To not limit the blame to the BJP alone, even the Telangana authorities did the same when its police chief announced after the encounter deaths: "The law has done its duty." Besides, why restrict the charge to politicians and bureaucrats? Even the judges of the Supreme Court agreed to lend their jurisprudential talents to proclaim what is essentially a realist political resolution of the Ayodhya dispute with an intricately woven judgment of thoroughly dubious legal merit. They bowed to what they felt was the dominant public sentiment.

It would be unfair to lay the entire blame for the pervasive sense of insecurity on the government in power. There are many economic and social forces that have worked to produce this climate. But governments and political leaders do, as a matter of political strategy, aggravate the sense of insecurity in order to be able to offer supposedly decisive solutions.

Before the elections of April-May 2019, the Modi government vastly magnified the military threat from Pakistan and carried out what were colourfully described as "surgical strikes" on Pakistani targets—a decisive intervention that previous governments had never been bold enough to make. It paid electoral dividends to the BJP.

Similarly, the persistent demoni-tisation by BJP leaders of Muslims as beef-eaters, infiltrators, traitors and potential terrorists encouraged voluntary lynch mobs to take it upon themselves to pick on defenceless Muslims and thrash them to death. The persistent circulation of hateful rhetoric, authorised by political leaders, has the effect of characterising an entire community as the nation's enemy. The crime of a single member of that community becomes the crime of the whole community, for which any random member could be punished. Such is the twisted logic of the paranoia mind.

Think of the reaction in the rest of the country to the unbelievably harsh repression unleashed on Kashmir. It has been more than four months that normal life has been suspended there. Communications have been thoroughly disrupted and independent reporting is still a fraught exercise given the internet ban and other arbitrary restrictions.

Most people elsewhere in India have been led to believe that since many Kashmiris were known to be militants trained in Pakistan, the entire population should be made to suffer collective punishment. It is hard to find anyone who feels sympathy for Kashmiris. It is harder still to suggest that what has now become legitimate in Kashmir could next be done to some other part of the country. That line of thought would disturb the comfortable certainty of the decisive solution.

Could the constant stirring of paranoia and the promise of certain resolutions go on endlessly? These days, the governing of populations under conditions of electoral democracy has become the business of experts skilled in mobilising the textual and audio-visual resources of the entire range of communications technology. The passions of the masses are no longer shaped by the mysterious and unpredictable forces of rumour and gossip. They can now be manipulated, played one against the other, and the desired result secured.
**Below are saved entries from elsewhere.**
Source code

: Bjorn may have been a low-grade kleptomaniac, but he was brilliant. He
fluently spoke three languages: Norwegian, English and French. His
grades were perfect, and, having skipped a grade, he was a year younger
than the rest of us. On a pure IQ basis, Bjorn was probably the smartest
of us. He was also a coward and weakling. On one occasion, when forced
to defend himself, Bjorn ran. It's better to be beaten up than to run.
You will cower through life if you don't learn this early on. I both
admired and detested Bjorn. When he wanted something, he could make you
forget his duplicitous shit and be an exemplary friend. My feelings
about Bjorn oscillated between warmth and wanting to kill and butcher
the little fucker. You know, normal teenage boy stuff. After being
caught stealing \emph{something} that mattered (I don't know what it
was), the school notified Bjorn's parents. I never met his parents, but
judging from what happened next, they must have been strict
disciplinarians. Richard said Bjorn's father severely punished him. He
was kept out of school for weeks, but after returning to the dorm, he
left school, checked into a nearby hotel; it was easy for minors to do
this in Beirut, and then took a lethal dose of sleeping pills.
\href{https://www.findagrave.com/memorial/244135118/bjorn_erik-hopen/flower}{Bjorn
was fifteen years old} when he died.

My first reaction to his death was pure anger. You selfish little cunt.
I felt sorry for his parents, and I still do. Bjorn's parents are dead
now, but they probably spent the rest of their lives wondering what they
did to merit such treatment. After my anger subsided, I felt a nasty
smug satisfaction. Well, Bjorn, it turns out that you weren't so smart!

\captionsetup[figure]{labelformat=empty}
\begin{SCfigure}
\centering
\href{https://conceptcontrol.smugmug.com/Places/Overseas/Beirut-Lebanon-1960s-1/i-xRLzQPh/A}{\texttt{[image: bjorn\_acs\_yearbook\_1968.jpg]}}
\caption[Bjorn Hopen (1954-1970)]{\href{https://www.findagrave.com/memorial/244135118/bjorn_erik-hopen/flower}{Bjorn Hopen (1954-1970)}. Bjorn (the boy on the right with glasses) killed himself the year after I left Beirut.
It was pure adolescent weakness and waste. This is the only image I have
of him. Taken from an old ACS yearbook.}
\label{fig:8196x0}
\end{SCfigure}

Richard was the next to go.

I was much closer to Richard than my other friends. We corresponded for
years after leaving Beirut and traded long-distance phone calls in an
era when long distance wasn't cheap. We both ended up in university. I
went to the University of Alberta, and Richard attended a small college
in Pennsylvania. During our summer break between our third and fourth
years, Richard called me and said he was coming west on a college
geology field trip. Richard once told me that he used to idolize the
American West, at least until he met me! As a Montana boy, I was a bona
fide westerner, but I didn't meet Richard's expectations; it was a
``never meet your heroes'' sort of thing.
If the BJP fails to suitably tinker its national strategy to the variety of local peculiarities in the regions, it may well face electoral reverses in this or that state. But at least at this time, it seems unlikely that there is anything that will stop it from continuing to whip up the national state of paranoia and force all institutions of government and public life to submit to the dominant popular sentiment. Few will stand up and say, "Leaders must lead, not follow the public mood, because what seems to be the public mood is often mistaken". ooo

[Partha Chatterjee is a social scientist and historian]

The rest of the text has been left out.